Biasanya anak saya yang kelas 1 Sekolah
Dasar diantar ibunya ke sekolah. Karena suatu keperluan, hari ini saya
yang mengantarnya ke sekolah. Ini adalah kali kedua saya mengantar. Saat
mengantar pertama kali saya langsung balik setelah si kecil bersalaman
dan mengucap salam. Sehingga tidak sempat memperhatikan keadaan di
lingkungan sekolah.
Jam di tangan saya menunjukkan pukul 07.15 wita, saat kami tiba di depan sekolah yang terbilang sederhana ini.

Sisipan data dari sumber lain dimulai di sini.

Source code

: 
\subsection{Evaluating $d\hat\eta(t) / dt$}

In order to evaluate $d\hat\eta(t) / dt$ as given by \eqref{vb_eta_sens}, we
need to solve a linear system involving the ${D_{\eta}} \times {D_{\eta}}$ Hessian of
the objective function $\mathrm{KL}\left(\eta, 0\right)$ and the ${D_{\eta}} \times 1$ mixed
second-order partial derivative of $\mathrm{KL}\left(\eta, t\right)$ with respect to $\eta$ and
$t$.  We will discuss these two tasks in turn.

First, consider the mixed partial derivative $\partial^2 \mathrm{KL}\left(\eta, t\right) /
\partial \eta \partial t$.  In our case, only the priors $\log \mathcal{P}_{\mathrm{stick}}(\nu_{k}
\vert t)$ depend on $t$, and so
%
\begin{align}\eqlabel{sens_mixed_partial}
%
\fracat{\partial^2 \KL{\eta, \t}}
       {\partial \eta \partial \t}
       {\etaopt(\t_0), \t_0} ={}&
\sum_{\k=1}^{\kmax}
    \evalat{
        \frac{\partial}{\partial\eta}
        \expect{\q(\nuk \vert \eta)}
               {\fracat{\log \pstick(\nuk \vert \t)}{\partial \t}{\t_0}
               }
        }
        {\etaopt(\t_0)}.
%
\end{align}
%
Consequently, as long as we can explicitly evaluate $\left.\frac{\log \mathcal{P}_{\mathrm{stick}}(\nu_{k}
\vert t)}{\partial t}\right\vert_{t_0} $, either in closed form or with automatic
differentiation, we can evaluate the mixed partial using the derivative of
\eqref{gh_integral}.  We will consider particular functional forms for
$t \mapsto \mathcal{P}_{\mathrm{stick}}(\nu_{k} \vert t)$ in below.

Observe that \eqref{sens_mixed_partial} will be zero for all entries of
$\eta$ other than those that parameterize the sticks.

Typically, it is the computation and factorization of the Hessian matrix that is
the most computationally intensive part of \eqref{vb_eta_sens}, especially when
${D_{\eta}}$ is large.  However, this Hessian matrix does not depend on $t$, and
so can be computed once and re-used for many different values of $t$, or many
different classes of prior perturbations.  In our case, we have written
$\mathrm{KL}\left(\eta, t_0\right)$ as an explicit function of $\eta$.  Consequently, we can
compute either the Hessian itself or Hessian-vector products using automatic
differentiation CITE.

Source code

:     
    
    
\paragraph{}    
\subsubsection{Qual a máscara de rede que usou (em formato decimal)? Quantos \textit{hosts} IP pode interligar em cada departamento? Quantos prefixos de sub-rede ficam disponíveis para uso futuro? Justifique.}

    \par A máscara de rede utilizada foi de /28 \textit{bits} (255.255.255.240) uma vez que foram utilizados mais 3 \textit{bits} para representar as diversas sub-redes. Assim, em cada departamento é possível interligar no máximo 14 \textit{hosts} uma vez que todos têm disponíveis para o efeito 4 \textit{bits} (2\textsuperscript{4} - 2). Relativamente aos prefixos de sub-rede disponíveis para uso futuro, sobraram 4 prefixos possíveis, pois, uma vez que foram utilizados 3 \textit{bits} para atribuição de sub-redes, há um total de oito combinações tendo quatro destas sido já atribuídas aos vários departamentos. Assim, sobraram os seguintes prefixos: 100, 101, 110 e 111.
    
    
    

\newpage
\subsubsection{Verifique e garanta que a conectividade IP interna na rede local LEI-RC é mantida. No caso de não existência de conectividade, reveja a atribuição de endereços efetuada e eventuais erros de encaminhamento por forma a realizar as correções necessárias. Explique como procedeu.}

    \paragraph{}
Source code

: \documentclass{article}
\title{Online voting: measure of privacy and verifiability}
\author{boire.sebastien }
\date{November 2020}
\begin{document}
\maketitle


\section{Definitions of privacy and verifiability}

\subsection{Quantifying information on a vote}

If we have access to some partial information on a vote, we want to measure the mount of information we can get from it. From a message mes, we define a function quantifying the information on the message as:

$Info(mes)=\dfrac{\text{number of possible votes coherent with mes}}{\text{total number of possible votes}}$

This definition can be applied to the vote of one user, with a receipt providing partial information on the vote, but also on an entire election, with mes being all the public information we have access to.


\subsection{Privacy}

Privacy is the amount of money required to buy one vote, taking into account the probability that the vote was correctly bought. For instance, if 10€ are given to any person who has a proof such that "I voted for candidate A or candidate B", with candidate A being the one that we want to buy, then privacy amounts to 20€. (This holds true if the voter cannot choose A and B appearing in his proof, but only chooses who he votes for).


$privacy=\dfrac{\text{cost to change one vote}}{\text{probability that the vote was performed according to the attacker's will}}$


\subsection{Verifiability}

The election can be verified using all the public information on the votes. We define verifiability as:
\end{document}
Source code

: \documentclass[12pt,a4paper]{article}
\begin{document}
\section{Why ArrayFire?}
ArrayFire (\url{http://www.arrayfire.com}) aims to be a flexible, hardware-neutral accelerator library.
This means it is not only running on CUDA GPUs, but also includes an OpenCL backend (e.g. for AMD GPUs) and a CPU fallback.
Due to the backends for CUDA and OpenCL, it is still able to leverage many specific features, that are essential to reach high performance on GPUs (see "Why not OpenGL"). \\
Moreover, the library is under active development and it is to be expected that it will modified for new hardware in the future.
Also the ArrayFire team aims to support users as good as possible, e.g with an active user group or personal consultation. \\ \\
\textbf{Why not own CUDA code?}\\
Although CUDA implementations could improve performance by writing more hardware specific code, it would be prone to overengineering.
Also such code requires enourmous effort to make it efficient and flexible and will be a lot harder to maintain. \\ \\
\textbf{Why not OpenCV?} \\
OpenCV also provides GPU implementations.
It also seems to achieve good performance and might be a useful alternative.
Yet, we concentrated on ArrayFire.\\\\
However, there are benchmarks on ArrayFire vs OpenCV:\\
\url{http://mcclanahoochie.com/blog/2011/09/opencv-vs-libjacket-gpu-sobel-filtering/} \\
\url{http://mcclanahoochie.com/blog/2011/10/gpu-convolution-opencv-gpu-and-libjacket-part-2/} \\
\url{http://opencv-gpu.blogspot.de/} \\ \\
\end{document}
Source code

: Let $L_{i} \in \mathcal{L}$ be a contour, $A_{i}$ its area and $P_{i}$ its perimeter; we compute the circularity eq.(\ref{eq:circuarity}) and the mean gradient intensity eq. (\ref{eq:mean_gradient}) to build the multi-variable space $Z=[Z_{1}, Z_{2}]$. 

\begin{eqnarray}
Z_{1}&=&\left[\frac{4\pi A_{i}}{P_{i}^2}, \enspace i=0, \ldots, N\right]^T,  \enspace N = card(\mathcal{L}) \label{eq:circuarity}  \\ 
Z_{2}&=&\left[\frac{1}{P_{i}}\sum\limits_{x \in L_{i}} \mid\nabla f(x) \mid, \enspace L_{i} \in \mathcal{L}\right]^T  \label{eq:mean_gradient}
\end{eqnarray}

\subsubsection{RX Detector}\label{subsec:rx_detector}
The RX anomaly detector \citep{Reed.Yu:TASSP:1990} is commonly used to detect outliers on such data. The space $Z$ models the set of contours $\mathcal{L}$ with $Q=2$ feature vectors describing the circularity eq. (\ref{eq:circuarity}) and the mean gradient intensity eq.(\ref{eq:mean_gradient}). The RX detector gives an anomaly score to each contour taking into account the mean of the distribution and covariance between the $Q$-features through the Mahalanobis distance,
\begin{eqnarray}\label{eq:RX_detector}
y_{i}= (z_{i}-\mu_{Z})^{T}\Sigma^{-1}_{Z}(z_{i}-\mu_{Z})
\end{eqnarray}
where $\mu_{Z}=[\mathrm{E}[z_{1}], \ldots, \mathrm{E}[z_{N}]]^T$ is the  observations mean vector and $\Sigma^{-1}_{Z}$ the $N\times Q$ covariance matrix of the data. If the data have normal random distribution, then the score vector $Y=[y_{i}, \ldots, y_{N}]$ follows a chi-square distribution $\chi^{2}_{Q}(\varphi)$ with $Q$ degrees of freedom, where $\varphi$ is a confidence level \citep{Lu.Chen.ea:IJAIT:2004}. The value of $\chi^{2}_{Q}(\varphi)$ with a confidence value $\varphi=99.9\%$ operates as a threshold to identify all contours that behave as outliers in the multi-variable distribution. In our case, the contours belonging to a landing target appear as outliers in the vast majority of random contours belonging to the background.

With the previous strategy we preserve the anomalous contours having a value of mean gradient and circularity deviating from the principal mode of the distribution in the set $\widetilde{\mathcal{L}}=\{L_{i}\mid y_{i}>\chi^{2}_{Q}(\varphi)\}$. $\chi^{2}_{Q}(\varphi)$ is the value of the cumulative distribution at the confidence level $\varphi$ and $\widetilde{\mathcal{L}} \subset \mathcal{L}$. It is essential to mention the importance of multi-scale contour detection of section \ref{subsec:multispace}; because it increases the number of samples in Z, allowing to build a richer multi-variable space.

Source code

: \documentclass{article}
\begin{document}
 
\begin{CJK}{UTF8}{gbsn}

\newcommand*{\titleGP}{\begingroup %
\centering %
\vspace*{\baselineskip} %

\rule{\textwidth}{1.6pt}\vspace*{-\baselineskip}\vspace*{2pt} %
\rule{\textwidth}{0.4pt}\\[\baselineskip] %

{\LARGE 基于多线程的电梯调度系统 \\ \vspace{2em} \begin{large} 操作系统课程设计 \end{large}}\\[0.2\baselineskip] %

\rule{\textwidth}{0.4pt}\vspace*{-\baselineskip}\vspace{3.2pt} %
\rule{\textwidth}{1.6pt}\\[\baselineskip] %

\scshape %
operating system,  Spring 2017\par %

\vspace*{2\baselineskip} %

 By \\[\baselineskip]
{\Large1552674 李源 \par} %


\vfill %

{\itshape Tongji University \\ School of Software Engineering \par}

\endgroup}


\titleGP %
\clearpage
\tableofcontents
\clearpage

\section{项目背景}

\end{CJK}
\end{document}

Setelah bersalaman anak saya meminta uang kepada saya. "Lho, bukankah
sekolah tidak memperbolehkan siswa membawa uang jajan?" Tanya saya
heran. Tanpa menjawab dia menunjuk sebuah kotak kaca yang terdapat di
dekat meja guru piket. Oh, akhirnya saya mengerti, ternyata uang
tersebut digunakan untuk membiasakan siswa bersedekah harian. Sehabis
mengucap salam, anak saya berjalan menuju ke arah meja piket. Ternyata
setiap siswa dan guru yang datang akan menuju ke meja piket untuk
mengisi daftar hadir dan bersedekah sukarela.
Saya mengurungkan
niat untuk langsung balik karena ada pemandangan yang cukup menarik
perhatian saya. Di dekat meja itu ada empat orang ibu guru dengan
kerudung panjangnya. Anak saya menyebutnya 'Ustadzah. Dengan senyum yang
selalu mengembang di bibir mereka, setiap siswa disambut dan dijawab
salamnya dengan hangat. Ah, menyejukkan sekali.
Pandangan saya
beralih ke depan kelas. Di depan pintu masuk setiap kelas telah berdiri
wali kelas yang juga siap menyambut dan menjawab salam siswa dengan
senyuman yang tulus. Siswa mengucap salam, bersalaman, masuk kelas
untuk meletakkan tas lalu kembali keluar kelas. Di halaman pun, setiap
siswa yang baru berpapasan dengan guru akan mengucapkan salam dan
bersalaman. Hmm, pagi yang indah.
Saya menghela nafas dalam-dalam.
Ternyata ini rupanya salah satu faktor penyebab perubahan perilaku anak
saya dalam tiga bulan terakhir. Dari sikapnya yang emosional menjadi
lebih lembut dan terkendali. Pernah suatu kali dia keceplosan menyebut
kata 'burit' (maaf, artinya 'bokong'). Cepat-cepat dia mengucap
istighfar. Katanya kalau di sekolah dia akan mendapat poin. Kami juga
kerap tersenyum pahit ketika dia mengingatkan berdoa pada saat makan dan
minum, atau menegur kakak atau sepupunya yang makan atau minum berdiri.
Kalau sebelumnya kegiatan pagi yang paling menguras emosi ibunya adalah
ketika membangunkan dan menyuruhnya mandi pagi. Alhamdulillah sekarang
hal itu sudah jarang terjadi, bahkan paketnya ditambah dengan
melaksanakan shalat subuh meskipun belum berjamaah.
Apa yang bisa
saya ambil hikmah dari semua ini? Ternyata karakter tidak cukup hanya
ada di kurikulum dan di buku. Penanaman karakter perlu kerja keras dan
kerja ikhlas. Perlu keteladanan di setiap lini, baik rumah tangga,
sekolah, masyarakat, dan pemerintah. Kalau karakter cuma ada di buku,
maka yang akan kau dapatkan hanyalah perubahan semu.